Context engineering is the difference between an AI agent that flails and one that ships. But what does “context” actually mean?
You probably don’t realize how much context you have. And you probably don’t realize what context your AI has. At Mechanical Orchard, we pay close attention to this so that our agents stay sharp — because overstuffed context windows degrade output quality, and irrelevant information becomes distracting noise.
This article walks through the Research, Plan, Implement workflow — one picture at a time — to show how context gets built up, compressed, and scoped down across each phase.
Before Starting Any Work
Here’s everything a dev brings to a task before any AI is involved — and here’s what the AI starts with. Notice the gap — only the conversation history is shared, the AI has no initial knowledge of the code, team conversations, backlog stories or the running system.
Research Phase
The AI explores the codebase, reads docs, searches the web — often with parallel sub-agents, each with their own scoped context, investigating different areas simultaneously. They can even inspect the running system and run our custom tooling for fully grounded information.

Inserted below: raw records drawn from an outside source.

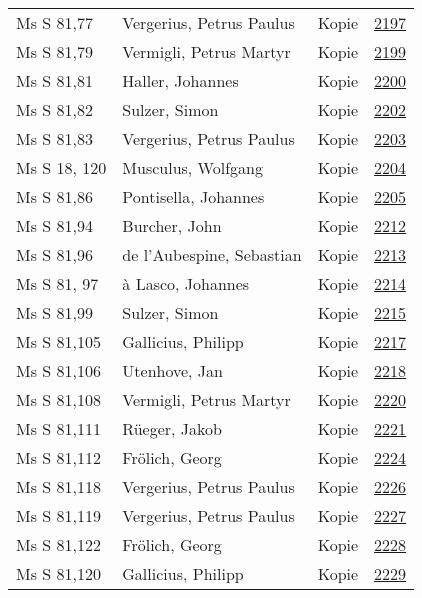 \documentclass[10pt,a4paper,landscape]{report}
\begin{document}
\begin{longtable}{p{16cm}p{4cm}lr}
Ms S 81,77	&	Vergerius, Petrus Paulus	&	Kopie	&	\href{http://130.60.24.72/assignment/2197}{2197}\\
Ms S 81,79	&	Vermigli, Petrus Martyr	&	Kopie	&	\href{http://130.60.24.72/assignment/2199}{2199}\\
Ms S 81,81	&	Haller, Johannes	&	Kopie	&	\href{http://130.60.24.72/assignment/2200}{2200}\\
Ms S 81,82	&	Sulzer, Simon	&	Kopie	&	\href{http://130.60.24.72/assignment/2202}{2202}\\
Ms S 81,83	&	Vergerius, Petrus Paulus	&	Kopie	&	\href{http://130.60.24.72/assignment/2203}{2203}\\
Ms S 18, 120	&	Musculus, Wolfgang	&	Kopie	&	\href{http://130.60.24.72/assignment/2204}{2204}\\
Ms S 81,86	&	Pontisella, Johannes	&	Kopie	&	\href{http://130.60.24.72/assignment/2205}{2205}\\
Ms S 81,94	&	Burcher, John	&	Kopie	&	\href{http://130.60.24.72/assignment/2212}{2212}\\
Ms S 81,96	&	de l'Aubespine, Sebastian	&	Kopie	&	\href{http://130.60.24.72/assignment/2213}{2213}\\
Ms S 81, 97	&	à Lasco, Johannes	&	Kopie	&	\href{http://130.60.24.72/assignment/2214}{2214}\\
Ms S 81,99	&	Sulzer, Simon	&	Kopie	&	\href{http://130.60.24.72/assignment/2215}{2215}\\
Ms S 81,105	&	Gallicius, Philipp	&	Kopie	&	\href{http://130.60.24.72/assignment/2217}{2217}\\
Ms S 81,106	&	Utenhove, Jan	&	Kopie	&	\href{http://130.60.24.72/assignment/2218}{2218}\\
Ms S 81,108	&	Vermigli, Petrus Martyr	&	Kopie	&	\href{http://130.60.24.72/assignment/2220}{2220}\\
Ms S 81,111	&	Rüeger, Jakob	&	Kopie	&	\href{http://130.60.24.72/assignment/2221}{2221}\\
Ms S 81,112	&	Frölich, Georg	&	Kopie	&	\href{http://130.60.24.72/assignment/2224}{2224}\\
Ms S 81,118	&	Vergerius, Petrus Paulus	&	Kopie	&	\href{http://130.60.24.72/assignment/2226}{2226}\\
Ms S 81,119	&	Vergerius, Petrus Paulus	&	Kopie	&	\href{http://130.60.24.72/assignment/2227}{2227}\\
Ms S 81,122	&	Frölich, Georg	&	Kopie	&	\href{http://130.60.24.72/assignment/2228}{2228}\\
Ms S 81,120	&	Gallicius, Philipp	&	Kopie	&	\href{http://130.60.24.72/assignment/2229}{2229}\\

\end{longtable}
\end{document}
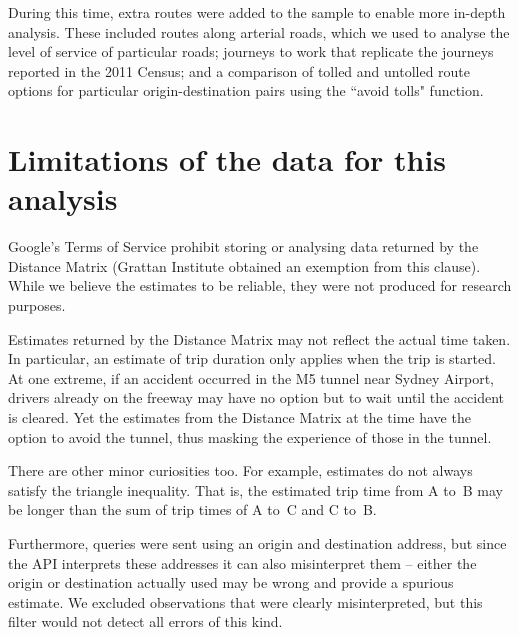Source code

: \documentclass{grattan}
\begin{document}
During this time, extra routes were added to the sample to enable more in-depth analysis.
These included routes along arterial roads, which we used to analyse the level of service of particular roads; journeys to work that replicate the journeys reported in the 2011 Census; and a comparison of tolled and untolled route options for particular origin-destination pairs using the ``avoid tolls" function.

\section{Limitations of the data for this analysis}
Google's Terms of Service prohibit storing or analysing data returned by the Distance Matrix (Grattan Institute obtained an exemption from this clause).
While we believe the estimates to be reliable, they were not produced for research purposes.

Estimates returned by the Distance Matrix may not reflect the actual time taken.
In particular, an estimate of trip duration only applies when the trip is started.
At one extreme, if an accident occurred in the M5 tunnel near Sydney Airport, drivers already on the freeway may have no option but to wait until the accident is cleared.
Yet the estimates from the Distance Matrix at the time have the option to avoid the tunnel, thus masking the experience of those in the tunnel.

There are other minor curiosities too.
For example, estimates do not always satisfy the triangle inequality.
That is, the estimated trip time from A to~B may be longer than the sum of trip times of A to~C and C to~B.

Furthermore, queries were sent using an origin and destination address, but since the API interprets these addresses it can also misinterpret them -- either the origin or destination actually used may be wrong and provide a spurious estimate.
We excluded observations that were clearly misinterpreted, but this filter would not detect all errors of this kind.
\end{document}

Their summaries get merged into shared artifacts: analysis docs, architecture notes, design specs, patterns found in existing code. Everything needed to break the work into plans without hauling the raw sources forward. The dev reviews these artifacts, not the exploration itself.
Plan Phase
The AI starts with a fresh context window — the research artifacts carry forward, not the conversation. This is compaction: distilling phases of work into structured documents so the AI gets signal, not noise. From here, the AI produces concrete plan docs — exact steps, exact files, exact verification criteria, and calculates dependencies.
Implement Phase
This is where you want the tightest scope to minimize chances of confusion and maximize the quality of output. Based on the dependency graph from the plan, the orchestrater spawns sub-agents with fresh contexts and just the plan doc for their unit of work — divide and conquer. If the scoping is right, the work will be right. Each agent has everything it needs to do what needs to be done and nothing more. The orchestrating agent makes sure everything was covered, performs validation against the running system, and keeps the dev in the loop.
Kicker
The industry is converging. As of early 2026, nearly every major framework and tool has landed on some version of this same phased workflow:
Human Layer originated the Research-Plan-Implement pattern and Frequent Intentional Compaction
Superpowers has a similar workflow and document generating strategy
Ralph loops rely on tightly scoped units of work from a planning phase
Claude code recently started defaulting to “Clear context and implement” after Plan mode
The big players are following suit. Anthropic, OpenAI, Stripe and many more are following these patterns in their autonomous agent coding systems. At Mechanical Orchard, we have our own AI orchestration systems built on these principles.
Context engineering isn’t about writing better prompts. It’s about what the AI sees at each step — and just as importantly, what it doesn’t.